De hecho, podría haber prescindido Brisseau, sin una gran pérdida de información, de los medios por los que superficialmente interviene en la historia narrada y seguiría siendo no obstante su film más impúdicamente audaz.
Su presencia en primera persona consiste sobre todo en el uso de su inconfundible voz en off - sin erigirse en narrador, sólo para aportar un matiz temporal, para que sepamos que todo lo que vemos ya ocurrió - así como también en una breve intervención como actor incorporando a un miembro del equipo de filmación y en unas enigmáticas psicofonías intercaladas en varias ocasiones, con sonido radiofónico o quizás salido de unos auriculares, el “utensilio” que hermana la soledad de algunos cineastas con las de noctámbulos y viajeros.

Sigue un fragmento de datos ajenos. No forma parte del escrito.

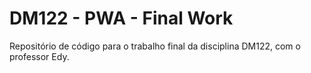 # DM122 - PWA - Final Work

Repositório de código para o trabalho final da disciplina DM122, com o professor Edy.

Los mencionados acontecimientos, un escándalo y un escarnio (para él sobre todo o para nadie más que para él), sirvieron, coherente y osadamente - quizá los dos términos que mejor le definen -, para enriquecer esta íntima ensoñación hitchcockiana (un enigma casual, la pasión, el peligro, una nueva vida) tan rica y abierta a la posibilidad de dirigirse a posiciones extremas que tan pronto puede parecer infantil como adulta, juguetona o terrible, pueril o trascendente y, siendo tan iconoclasta en sus “métodos” de investigación, consigue mover en todo momento de forma extraordinariamente armónica todas sus piezas.
Hacia el final del film, en una última conversación en un bar con una de las actrices a las que utilizó para su proyecto, François, especie de antagonista del Archibaldo de Buñuel, se revelará aún pertinazmente ajeno a las consecuencias de las acciones de las que fue instigador y cómplice, convencido aún de que por no haber sido partícipe directo de los hechos se mantendría siempre seguro, al margen… ¿no es acaso ese uno de los grandes propósitos del cine, pensaría? ¿No se admira el control cuando los corazones laten más fuerte que nunca?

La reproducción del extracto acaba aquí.